Note that no practical algorithm can compute the optimal AC as this
requires an oracle that knows the quality information of every session
\emph{after} the prediction takes place. However, the optimal AC
reflects the best possible prediction that one can make based on the
historical data. Next, we use empirical analysis over our data sets to
evaluate the characteristics of the optimal ACs.  We make the following observations:

\begin{figure}[h!]
\centering
\subfigure[Distribution of coverage of top five optimal ACs (w.r.t.\ average bitrate).]
{
        \includegraphics[width=0.4\textwidth]{figures/optimal_AC_distribution.pdf}
}
\subfigure[Optimal AC prevalence.]
{
        \includegraphics[width=0.24\textwidth]{figures/optimal-prevalence.pdf}
}
\hspace{-0.6cm}
\subfigure[Optimal AC persistence.]
{
        \includegraphics[width=0.24\textwidth]{figures/optimal-persistence.pdf}
}
\tightcaption{Dynamics of the optimal AC. (a) the coverage of optimal ACs (for each AC, the fraction of sessions for which this AC is the optimal AC). (b) the prevalence of the (session under prediction, optimal AC) tuples (the fraction of time that the finest granularity AC corresponds to the optimal AC). (c) the persistence of the (session under prediction, optimal AC) tuple (i.e., the longest continuous duration where a finest granularity AC corresponds to the optimal AC).}
\label{fig:optimal-ac-dynamics}
\end{figure}


\begin{packeditemize}
	\item {\it There is no single optimal AC:} Figure~\ref{fig:optimal-ac-dynamics}-(a) shows the coverage of different optimal ACs, i.e., the fraction of sessions under prediction for which a given AC is its optimal one. Note that there is no single optimal AC that covers most sessions. For example, the finest granularity AC covers only about 20\% of all sessions, and no single attribute AC is among the top 5 in terms of coverage. 

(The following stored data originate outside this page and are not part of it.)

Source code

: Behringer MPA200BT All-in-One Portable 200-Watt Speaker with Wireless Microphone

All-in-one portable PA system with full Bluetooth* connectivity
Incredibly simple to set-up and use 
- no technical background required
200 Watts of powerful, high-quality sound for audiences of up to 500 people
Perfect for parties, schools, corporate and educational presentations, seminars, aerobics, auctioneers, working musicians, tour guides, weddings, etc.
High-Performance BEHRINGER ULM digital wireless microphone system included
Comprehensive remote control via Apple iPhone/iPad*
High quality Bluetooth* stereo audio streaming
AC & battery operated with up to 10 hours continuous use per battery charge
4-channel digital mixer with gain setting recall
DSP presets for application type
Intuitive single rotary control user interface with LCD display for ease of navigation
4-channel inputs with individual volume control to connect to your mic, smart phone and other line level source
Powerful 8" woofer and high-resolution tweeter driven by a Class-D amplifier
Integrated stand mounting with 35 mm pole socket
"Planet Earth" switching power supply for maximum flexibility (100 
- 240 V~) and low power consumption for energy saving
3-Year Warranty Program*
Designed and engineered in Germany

%This implies that the optimal ACs are often in between.
	\item {\it There is no temporally prevalent optimal AC:} Figure~\ref{fig:optimal-ac-dynamics}-(b) shows the session-level prevalence of an optimal AC, i.e., the fraction of time a session has the same AC as its optimal AC. Note that $70\%$ of (session, optimal AC) pairs only last for less than $20\%$ of time. This implies that there is no single or a small set of optimal ACs that can cover most of sessions.

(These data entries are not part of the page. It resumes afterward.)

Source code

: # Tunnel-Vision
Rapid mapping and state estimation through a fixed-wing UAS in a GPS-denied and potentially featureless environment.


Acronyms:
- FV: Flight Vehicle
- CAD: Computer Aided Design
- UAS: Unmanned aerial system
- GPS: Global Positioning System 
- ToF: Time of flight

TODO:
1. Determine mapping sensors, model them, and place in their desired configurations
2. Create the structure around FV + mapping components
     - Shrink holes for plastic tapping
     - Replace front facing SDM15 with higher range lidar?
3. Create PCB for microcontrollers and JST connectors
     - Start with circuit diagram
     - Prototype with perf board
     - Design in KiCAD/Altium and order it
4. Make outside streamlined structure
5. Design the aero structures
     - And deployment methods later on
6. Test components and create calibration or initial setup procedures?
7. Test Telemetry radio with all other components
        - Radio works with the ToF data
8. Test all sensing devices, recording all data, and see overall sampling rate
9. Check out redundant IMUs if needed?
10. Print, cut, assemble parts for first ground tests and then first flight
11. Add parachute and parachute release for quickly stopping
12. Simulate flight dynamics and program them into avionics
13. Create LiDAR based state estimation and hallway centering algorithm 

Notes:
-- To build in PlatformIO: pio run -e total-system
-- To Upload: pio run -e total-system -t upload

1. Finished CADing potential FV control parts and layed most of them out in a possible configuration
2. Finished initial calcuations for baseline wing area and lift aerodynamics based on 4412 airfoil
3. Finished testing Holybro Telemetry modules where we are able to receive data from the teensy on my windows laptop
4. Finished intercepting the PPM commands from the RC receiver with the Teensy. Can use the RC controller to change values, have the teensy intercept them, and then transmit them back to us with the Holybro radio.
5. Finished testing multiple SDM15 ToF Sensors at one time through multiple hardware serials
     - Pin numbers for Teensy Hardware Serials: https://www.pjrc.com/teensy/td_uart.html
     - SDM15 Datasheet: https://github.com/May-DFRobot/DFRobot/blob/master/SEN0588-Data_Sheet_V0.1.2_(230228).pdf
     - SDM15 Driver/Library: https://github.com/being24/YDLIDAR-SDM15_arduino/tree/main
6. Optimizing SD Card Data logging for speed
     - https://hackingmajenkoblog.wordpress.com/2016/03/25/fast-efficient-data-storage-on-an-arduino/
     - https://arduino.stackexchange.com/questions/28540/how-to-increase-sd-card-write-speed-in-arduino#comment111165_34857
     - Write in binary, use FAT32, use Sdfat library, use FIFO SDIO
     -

	\item {\it Optimal ACs are highly dynamic over time:} Figure~\ref{fig:optimal-ac-dynamics}-(c) shows the session-level persistence an optimal AC, i.e., the longest continuous duration where a session under prediction has the same optimal AC. Only 40\% of (session, optimal AC) tuples last for more than 10 minutes. This suggests that even with a reactive strategy it will be challenging to dynamically track the optimal ACs.
\end{packeditemize}

To conclude, we find that the optimal AC (the aggregation that gives minimal prediction error) is in many cases neither the finest nor the coarsest one, and, in addition, is highly dynamic. This makes the design of a practical prediction algorithm highly challenging.